Santa Catalina de Siena




Santa Catalina de Siena fue profundamente femenina, sumamente sensible. A la vez, fue extraordinariamente enérgica, como lo son aquellas mujeres que aman el sacrificio y permanecen cerca de la Cruz de Cristo, y no permitía debilidades en el servicio de Dios. Estaba convencida de que, tratándose de uno mismo y de la salvación de las almas que Cristo rescató con su Sangre, era improcedente una excesiva indulgencia, adoptar por comodidad o cobardía una débil filantropía, y por eso gritaba: «¡Basta ya de ungüento! ¡Que con tanto ungüento se están pudriendo los miembros de la Esposa de Cristo!».

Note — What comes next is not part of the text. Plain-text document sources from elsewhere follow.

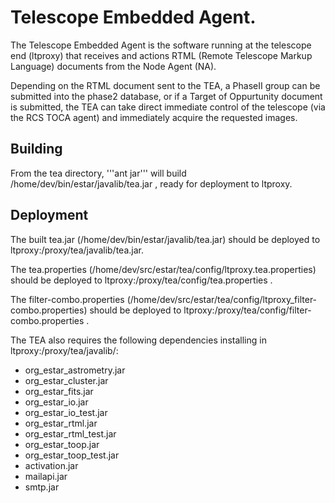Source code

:# Telescope Embedded Agent.

The Telescope Embedded Agent is the software running at the telescope end (ltproxy) that receives and actions RTML (Remote Telescope Markup Language) documents from the Node Agent (NA). 

Depending on the RTML document sent to the TEA, a PhaseII group can be submitted into the phase2 database, or if a Target of Oppurtunity document is submitted, the TEA can take direct immediate control of the telescope (via the RCS TOCA agent) and immediately acquire the requested images.

## Building

From the tea directory, '''ant jar''' will build  /home/dev/bin/estar/javalib/tea.jar ,  ready for deployment to ltproxy.

## Deployment

The built tea.jar (/home/dev/bin/estar/javalib/tea.jar) should be deployed to ltproxy:/proxy/tea/javalib/tea.jar.

The tea.properties (/home/dev/src/estar/tea/config/ltproxy.tea.properties) should be deployed to ltproxy:/proxy/tea/config/tea.properties .

The filter-combo.properties (/home/dev/src/estar/tea/config/ltproxy_filter-combo.properties) should be deployed to ltproxy:/proxy/tea/config/filter-combo.properties .

The TEA also requires the following dependencies installing in ltproxy:/proxy/tea/javalib/:
- org_estar_astrometry.jar
- org_estar_cluster.jar
- org_estar_fits.jar
- org_estar_io.jar
- org_estar_io_test.jar
- org_estar_rtml.jar
- org_estar_rtml_test.jar
- org_estar_toop.jar
- org_estar_toop_test.jar
- activation.jar
- mailapi.jar
- smtp.jar
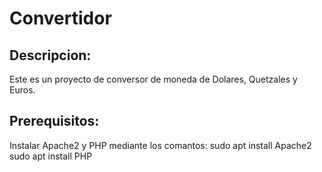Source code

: # Convertidor

## Descripcion:
Este es un proyecto de conversor de moneda de Dolares, Quetzales y Euros.

## Prerequisitos:
Instalar Apache2 y PHP mediante los comantos:
sudo apt install Apache2
sudo apt install PHP

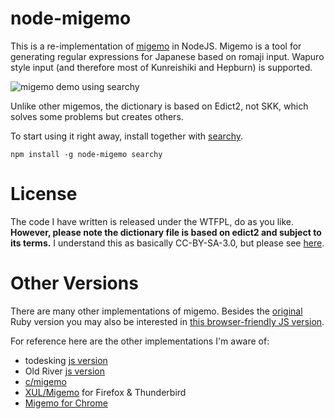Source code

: # node-migemo

This is a re-implementation of [migemo](http://0xcc.net/migemo/) in NodeJS. Migemo is a tool for generating regular expressions for Japanese based on romaji input. Wapuro style input (and therefore most of Kunreishiki and Hepburn) is supported.

![migemo demo using searchy](http://i.imgur.com/iAxM94P.gif)

Unlike other migemos, the dictionary is based on Edict2, not SKK, which solves some problems but creates others.

To start using it right away, install together with [searchy](https://www.npmjs.com/package/searchy).

    npm install -g node-migemo searchy

# License

The code I have written is released under the WTFPL, do as you like. **However, please note the dictionary file is based on edict2 and subject to its terms.** I understand this as basically CC-BY-SA-3.0, but please see [here](http://www.edrdg.org/jmdict/edict.html). 

# Other Versions

There are many other implementations of migemo. Besides the [original](http://0xcc.net/migemo/) Ruby version you may also be interested in [this browser-friendly JS version](https://github.com/wakaba/migemojs). 

For reference here are the other implementations I'm aware of:

- todesking [js version](http://www.todesking.com/js_migemo/migemo.html)
- Old River [js version](http://www.oldriver.org/jsmigemo/)
- [c/migemo](https://github.com/koron/cmigemo)
- [XUL/Migemo](https://piro.sakura.ne.jp/xul/_xulmigemo.html) for Firefox & Thunderbird
- [Migemo for Chrome](https://chrome.google.com/webstore/detail/migemo-server-for-google/dfccgbheolnlopfmahkcjiefggclmadb?hl=ja)
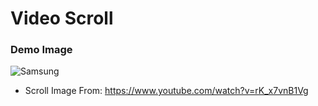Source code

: # Video Scroll

### Demo Image
![Samsung](https://github.com/ZenuCode/video-scroll/assets/100235605/68aff16e-eb15-4b7f-82ac-22aaac3e80d0)
- Scroll Image From: https://www.youtube.com/watch?v=rK_x7vnB1Vg
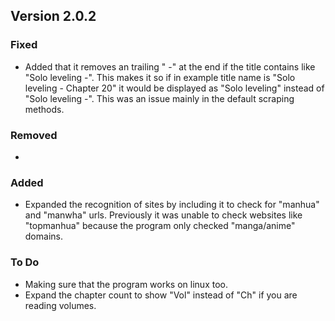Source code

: ## Version 2.0.2

### Fixed
- Added that it removes an trailing " -" at the end if the title contains like "Solo leveling -". This makes it so if in example title name is "Solo leveling - Chapter 20" it would be displayed as "Solo leveling" instead of "Solo leveling -". This was an issue mainly in the default scraping methods.


### Removed
- 

### Added
- Expanded the recognition of sites by including it to check for "manhua" and "manwha" urls. Previously it was unable to check websites like "topmanhua" because the program only checked "manga/anime" domains.

### To Do
- Making sure that the program works on linux too.
- Expand the chapter count to show "Vol" instead of "Ch" if you are reading volumes.
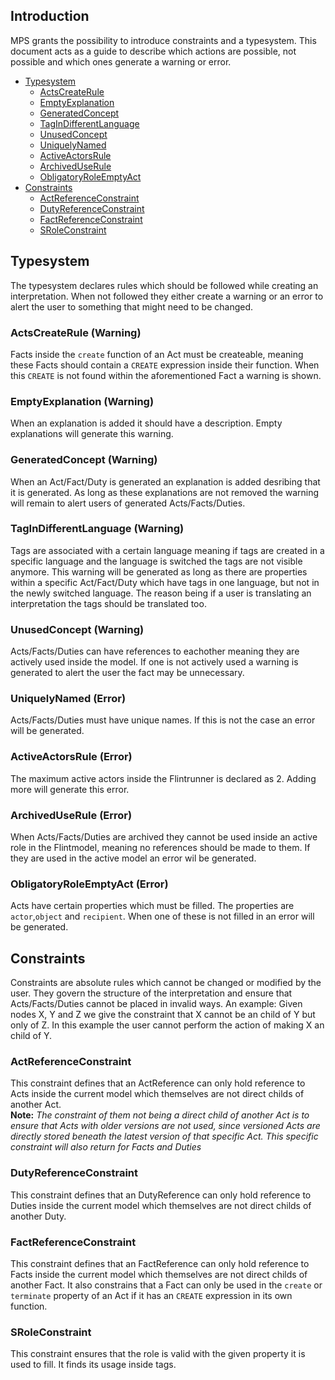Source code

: 
## Introduction
MPS grants the possibility to introduce constraints and a typesystem. 
This document acts as a guide to describe which actions are possible, not possible and which ones generate a warning or error.

- [Typesystem](#typesystem)
    - [ActsCreateRule](#actscreaterule-warning)
    - [EmptyExplanation](#emptyexplanation-warning)
    - [GeneratedConcept](#generatedconcept-warning)
    - [TagInDifferentLanguage](#tagindifferentlanguage-warning)
    - [UnusedConcept](#unusedconcept-warning)
    - [UniquelyNamed](#uniquelynamed-error)
    - [ActiveActorsRule](#actscreaterule-warning)
    - [ArchivedUseRule](#archiveduserule-error)
    - [ObligatoryRoleEmptyAct](#obligatoryroleemptyact-error)
- [Constraints](#constraints)
    - [ActReferenceConstraint](#actreferenceconstraint)
    - [DutyReferenceConstraint](#dutyreferenceconstraint)
    - [FactReferenceConstraint](#factreferenceconstraint)
    - [SRoleConstraint](#sroleconstraint)

## Typesystem
The typesystem declares rules which should be followed while creating an interpretation. When not followed they either create a warning or an error to alert the user to something that might need to be changed.  

### ActsCreateRule (Warning)
Facts inside the `create` function of an Act must be createable, meaning these Facts should contain a `CREATE` expression inside their function. When this `CREATE` is not found within the aforementioned Fact a warning is shown.

### EmptyExplanation (Warning)
When an explanation is added it should have a description. Empty explanations will generate this warning.

### GeneratedConcept (Warning)
When an Act/Fact/Duty is generated an explanation is added desribing that it is generated. As long as these explanations are not removed the warning will remain to alert users of generated Acts/Facts/Duties.

### TagInDifferentLanguage (Warning)
Tags are associated with a certain language meaning if tags are created in a specific language and the language is switched the tags are not visible anymore. This warning will be generated as long as there are properties within a specific Act/Fact/Duty which have tags in one language, but not in the newly switched language. The reason being if a user is translating an interpretation the tags should be translated too.

### UnusedConcept (Warning)
Acts/Facts/Duties can have references to eachother meaning they are actively used inside the model. If one is not actively used a warning is generated to alert the user the fact may be unnecessary.

### UniquelyNamed (Error)
Acts/Facts/Duties must have unique names. If this is not the case an error will be generated.

### ActiveActorsRule (Error)
The maximum active actors inside the Flintrunner is declared as 2. Adding more will generate this error.

### ArchivedUseRule (Error)
When Acts/Facts/Duties are archived they cannot be used inside an active role in the Flintmodel, meaning no references should be made to them. If they are used in the active model an error wil be generated.

### ObligatoryRoleEmptyAct (Error)
Acts have certain properties which must be filled. The properties are `actor`,`object` and `recipient`. When one of these is not filled in an error will be generated.   
    
    
     
## Constraints
Constraints are absolute rules which cannot be changed or modified by the user. They govern the structure of the interpretation and ensure that Acts/Facts/Duties cannot be placed in invalid ways. An example: Given nodes X, Y and Z we give the constraint that X cannot be an child of Y but only of Z. In this example the user cannot perform the action of making X an child of Y.

### ActReferenceConstraint
This constraint defines that an ActReference can only hold reference to Acts inside the current model which themselves are not direct childs of another Act.  
**Note:** *The constraint of them not being a direct child of another Act is to ensure that Acts with older versions are not used, since versioned Acts are directly stored beneath the latest version of that specific Act. This specific constraint will also return for Facts and Duties*

### DutyReferenceConstraint
This constraint defines that an DutyReference can only hold reference to Duties inside the current model which themselves are not direct childs of another Duty.

### FactReferenceConstraint
This constraint defines that an FactReference can only hold reference to Facts inside the current model which themselves are not direct childs of another Fact. It also constrains that a Fact can only be used in the `create` or `terminate` property of an Act if it has an `CREATE` expression in its own function.

### SRoleConstraint
This constraint ensures that the role is valid with the given property it is used to fill. It finds its usage inside tags.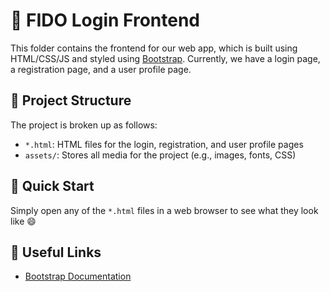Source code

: # :art: FIDO Login Frontend
This folder contains the frontend for our web app, which is built using HTML/CSS/JS and styled using [Bootstrap](https://getbootstrap.com). Currently, we have a login page, a registration page, and a user profile page.

## :file_folder: Project Structure
The project is broken up as follows:

- `*.html`: HTML files for the login, registration, and user profile pages
- `assets/`: Stores all media for the project (e.g., images, fonts, CSS)

## :rocket: Quick Start
Simply open any of the `*.html` files in a web browser to see what they look like :smile:

## :link: Useful Links
- [Bootstrap Documentation](https://getbootstrap.com/docs/4.4/getting-started/introduction/)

Fue siempre fundamentalmente optimista, y no se desanimaba si, a pesar de haber puesto los medios, no salían los asuntos a la medida de sus deseos. Durante toda su vida fue una mujer profunda, delicada. Sus discípulos recordaron siempre su abierta sonrisa y su mirada franca; iba siempre limpia, amaba las flores y solía cantar mientras caminaba. Cuando un personaje de la época, impulsado por un amigo, acude a conocerla, esperaba encontrar a una persona de mirada esquinada y sonrisa ambigua. Su sorpresa fue grande al encontrarse con una mujer joven, de mirada clara y sonrisa cordial, que le acogió «como a un hermano que volviera de un largo viaje».

Poco tiempo después de su llegada a Roma murió el Papa. Y con la elección del sucesor se inicia el cisma que tantas desgarraduras y tanto dolor habría de producir en la Iglesia. Santa Catalina hablará y escribirá a Cardenales y reyes, a príncipes y Obispos... Todo inútil. Exhausta y llena de una inmensa pena, se ofrece a Dios como víctima por la Iglesia. Un día del mes de enero, rezando ante la tumba de San Pedro, sintió sobre sus hombros el peso inmenso de la Iglesia, como ha ocurrido en ocasiones a otros santos. Pero el tormento duró pocos meses: el 29 de abril, hacia el mediodía, Dios la llamaba a su gloria. Desde el lecho de muerte, dirigió al Señor esta conmovedora plegaria: «¡Oh Dios eterno!, recibe el sacrificio de mi vida en beneficio de este Cuerpo Místico de la Santa Iglesia. No tengo otra cosa que dar, sino lo que me has dado a mí. Unos días antes había comunicado a su confesor: «Os aseguro que, si muero, la única causa de mi muerte es el celo y el amor a la Iglesia, que me abrasa y me consume...». Pidamos nosotros hoy a Santa Catalina ese amor ardiente por nuestra Madre la Iglesia, que es característica de quienes están cerca de Cristo.

Nuestros días son también de prueba y de dolor para el Cuerpo Místico de Cristo, por eso «hemos de pedir al Señor, con un clamor que no cese (cfr. Is 58, l), que los acorte, que mire con misericordia a su Iglesia y conceda nuevamente la luz sobrenatural a las almas de los pastores y a las de todos los fieles. Ofrezcamos nuestra vida diaria, con sus mil pequeñas incidencias, por el Cuerpo Místico de Cristo. El Señor nos bendecirá y Santa María –Mater Ecclesiae– derramará su gracia sobre nosotros con particular generosidad.